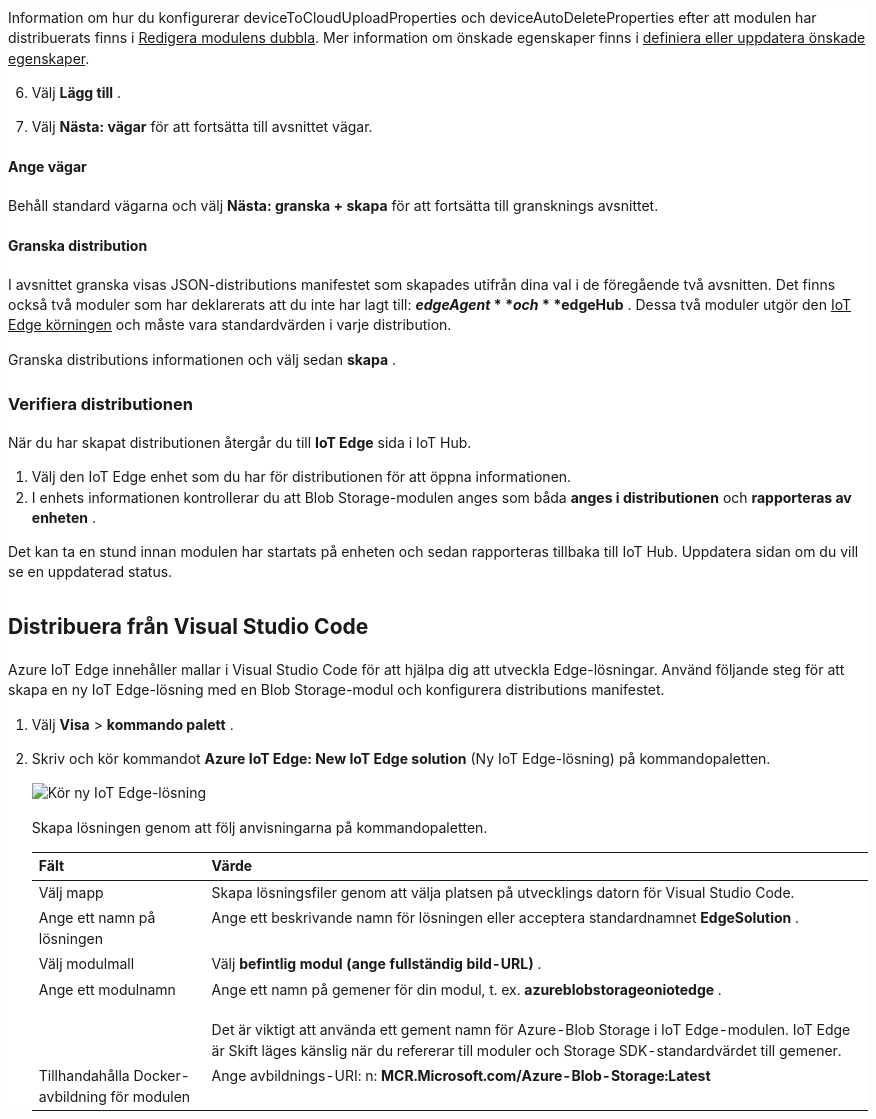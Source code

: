    Information om hur du konfigurerar deviceToCloudUploadProperties och deviceAutoDeleteProperties efter att modulen har distribuerats finns i [Redigera modulens dubbla](https://github.com/Microsoft/vscode-azure-iot-toolkit/wiki/Edit-Module-Twin). Mer information om önskade egenskaper finns i [definiera eller uppdatera önskade egenskaper](module-composition.md#define-or-update-desired-properties).

6. Välj **Lägg till** .

7. Välj **Nästa: vägar** för att fortsätta till avsnittet vägar.

#### <a name="specify-routes"></a>Ange vägar

Behåll standard vägarna och välj **Nästa: granska + skapa** för att fortsätta till gransknings avsnittet.

#### <a name="review-deployment"></a>Granska distribution

I avsnittet granska visas JSON-distributions manifestet som skapades utifrån dina val i de föregående två avsnitten. Det finns också två moduler som har deklarerats att du inte har lagt till: **$edgeAgent** och **$edgeHub** . Dessa två moduler utgör den [IoT Edge körningen](iot-edge-runtime.md) och måste vara standardvärden i varje distribution.

Granska distributions informationen och välj sedan **skapa** .

### <a name="verify-your-deployment"></a>Verifiera distributionen

När du har skapat distributionen återgår du till **IoT Edge** sida i IoT Hub.

1. Välj den IoT Edge enhet som du har för distributionen för att öppna informationen.
1. I enhets informationen kontrollerar du att Blob Storage-modulen anges som båda **anges i distributionen** och **rapporteras av enheten** .

Det kan ta en stund innan modulen har startats på enheten och sedan rapporteras tillbaka till IoT Hub. Uppdatera sidan om du vill se en uppdaterad status.

## <a name="deploy-from-visual-studio-code"></a>Distribuera från Visual Studio Code

Azure IoT Edge innehåller mallar i Visual Studio Code för att hjälpa dig att utveckla Edge-lösningar. Använd följande steg för att skapa en ny IoT Edge-lösning med en Blob Storage-modul och konfigurera distributions manifestet.

1. Välj **Visa**  >  **kommando palett** .

1. Skriv och kör kommandot **Azure IoT Edge: New IoT Edge solution** (Ny IoT Edge-lösning) på kommandopaletten.

   ![Kör ny IoT Edge-lösning](./media/how-to-develop-csharp-module/new-solution.png)

   Skapa lösningen genom att följ anvisningarna på kommandopaletten.

   | Fält | Värde |
   | ----- | ----- |
   | Välj mapp | Skapa lösningsfiler genom att välja platsen på utvecklings datorn för Visual Studio Code. |
   | Ange ett namn på lösningen | Ange ett beskrivande namn för lösningen eller acceptera standardnamnet **EdgeSolution** . |
   | Välj modulmall | Välj **befintlig modul (ange fullständig bild-URL)** . |
   | Ange ett modulnamn | Ange ett namn på gemener för din modul, t. ex. **azureblobstorageoniotedge** .<br/><br/>Det är viktigt att använda ett gement namn för Azure-Blob Storage i IoT Edge-modulen. IoT Edge är Skift läges känslig när du refererar till moduler och Storage SDK-standardvärdet till gemener. |
   | Tillhandahålla Docker-avbildning för modulen | Ange avbildnings-URI: n: **MCR.Microsoft.com/Azure-Blob-Storage:Latest** |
+++
**WHAT IS EXPECTED**: Extract from the listing above the lines between the line containing "Granska distributions informationen" and the line containing "Studio Code. |", keeping both of those lines. Output nothing else.

**ANSWER AREA**:
Granska distributions informationen och välj sedan **skapa** .

### <a name="verify-your-deployment"></a>Verifiera distributionen

När du har skapat distributionen återgår du till **IoT Edge** sida i IoT Hub.

1. Välj den IoT Edge enhet som du har för distributionen för att öppna informationen.
1. I enhets informationen kontrollerar du att Blob Storage-modulen anges som båda **anges i distributionen** och **rapporteras av enheten** .

Det kan ta en stund innan modulen har startats på enheten och sedan rapporteras tillbaka till IoT Hub. Uppdatera sidan om du vill se en uppdaterad status.

## <a name="deploy-from-visual-studio-code"></a>Distribuera från Visual Studio Code

Azure IoT Edge innehåller mallar i Visual Studio Code för att hjälpa dig att utveckla Edge-lösningar. Använd följande steg för att skapa en ny IoT Edge-lösning med en Blob Storage-modul och konfigurera distributions manifestet.

1. Välj **Visa**  >  **kommando palett** .

1. Skriv och kör kommandot **Azure IoT Edge: New IoT Edge solution** (Ny IoT Edge-lösning) på kommandopaletten.

   ![Kör ny IoT Edge-lösning](./media/how-to-develop-csharp-module/new-solution.png)

   Skapa lösningen genom att följ anvisningarna på kommandopaletten.

   | Fält | Värde |
   | ----- | ----- |
   | Välj mapp | Skapa lösningsfiler genom att välja platsen på utvecklings datorn för Visual Studio Code. |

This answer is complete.